YouTube tests whether you’ll ever get sick of Bad Guy with an endless Billie Eilish mashup

Somehow, perhaps by some cosmic intervention, I haven’t gotten tired of hearing Billie Eilish’s “Bad Guy” on the radio. Apparently, I’m not the only one because tens of thousands of people have gone to the effort of making covers of the song and uploading them to YouTube. In celebration of its music video passing 1 billion views, YouTube and Google Creative Lab have turned all of those covers into an interactive AI experiment. “Infinite Bad Guy,” which YouTube calls “the world’s first infinite music video,” collects thousands of covers and blends them together, using machine learning to align each one within quarter-beats of the original.

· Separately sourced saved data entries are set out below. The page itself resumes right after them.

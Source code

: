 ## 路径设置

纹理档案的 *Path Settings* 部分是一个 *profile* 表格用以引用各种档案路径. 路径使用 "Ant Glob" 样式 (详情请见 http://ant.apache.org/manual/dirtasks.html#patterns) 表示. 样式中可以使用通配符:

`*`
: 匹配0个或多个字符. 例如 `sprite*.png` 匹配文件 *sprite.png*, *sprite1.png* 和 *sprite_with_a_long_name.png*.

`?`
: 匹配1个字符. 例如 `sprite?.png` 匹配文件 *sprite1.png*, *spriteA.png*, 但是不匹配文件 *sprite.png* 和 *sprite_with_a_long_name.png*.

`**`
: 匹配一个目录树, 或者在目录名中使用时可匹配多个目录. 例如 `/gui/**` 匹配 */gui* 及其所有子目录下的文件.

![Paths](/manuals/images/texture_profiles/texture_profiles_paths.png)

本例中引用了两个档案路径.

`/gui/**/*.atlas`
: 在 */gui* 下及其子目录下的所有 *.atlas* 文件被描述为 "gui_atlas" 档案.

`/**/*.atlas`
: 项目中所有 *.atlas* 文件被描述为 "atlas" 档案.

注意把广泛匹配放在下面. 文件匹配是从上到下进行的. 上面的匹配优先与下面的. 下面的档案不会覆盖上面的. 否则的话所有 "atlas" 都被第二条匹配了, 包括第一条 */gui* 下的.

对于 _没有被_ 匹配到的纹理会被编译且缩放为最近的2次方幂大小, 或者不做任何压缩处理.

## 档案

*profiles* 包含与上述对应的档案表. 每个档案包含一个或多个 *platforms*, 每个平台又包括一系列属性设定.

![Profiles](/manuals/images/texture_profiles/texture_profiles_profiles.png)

Going to billie.withyoutube.com pulls up the original “Bad Guy” music video with cover videos on either side, set against a background of hundreds of tiny video thumbnails floating around a black void. When you click over from one video to another, the second will pick up on the same beat the first left off on. Pausing pulls up stats about how many covers you’ve watched and how many times you’ve played through a full loop of the song. When the song reaches the drop at the bridge, the color of the interface turns from green to red.

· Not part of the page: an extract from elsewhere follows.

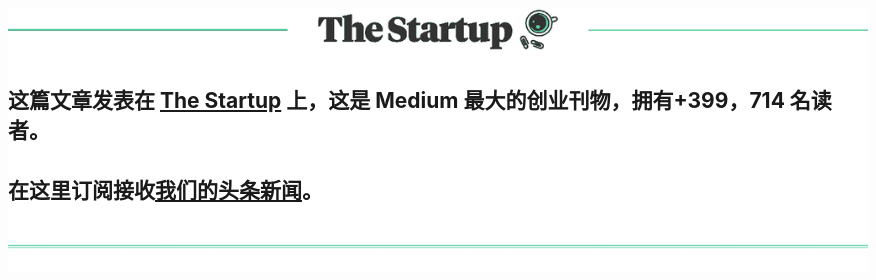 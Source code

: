 [![](img/308a8d84fb9b2fab43d66c117fcc4bb4.png)](https://medium.com/swlh)

## 这篇文章发表在 [The Startup](https://medium.com/swlh) 上，这是 Medium 最大的创业刊物，拥有+399，714 名读者。

## 在这里订阅接收[我们的头条新闻](http://growthsupply.com/the-startup-newsletter/)。

[![](img/b0164736ea17a63403e660de5dedf91a.png)](https://medium.com/swlh)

The fun thing is that they’ve also curated different tags that you can browse. There are predictable keywords like guitar, choir, and signing (for sign language covers) as well as some funkier selections like ASMR, cat, and… toy chicken? As I clicked around, I became less interested in the actual song and more in the variety of instruments, genres, and goofs.

It’s a cool premise, though not quite seamless. When I tried it out, there was a bit of a lag as each video loaded, so it doesn’t exactly satisfy the craving for a fluid DJ mix. Differences in quality are particularly evident when covers are played back to back — out of thousands of covers, not all of them are going to be good covers. Some of the “covers” are actually just homemade music videos set to the original audio. There also isn’t audio leveling from one video to the next, so you may end up fiddling with your volume as you travel through the playlist.

Despite some clunkiness, it’s an engaging way to spend a few minutes away from the usual algorithms. I recommend you experience it yourself and see how many melodica solos you can get through before you close your browser.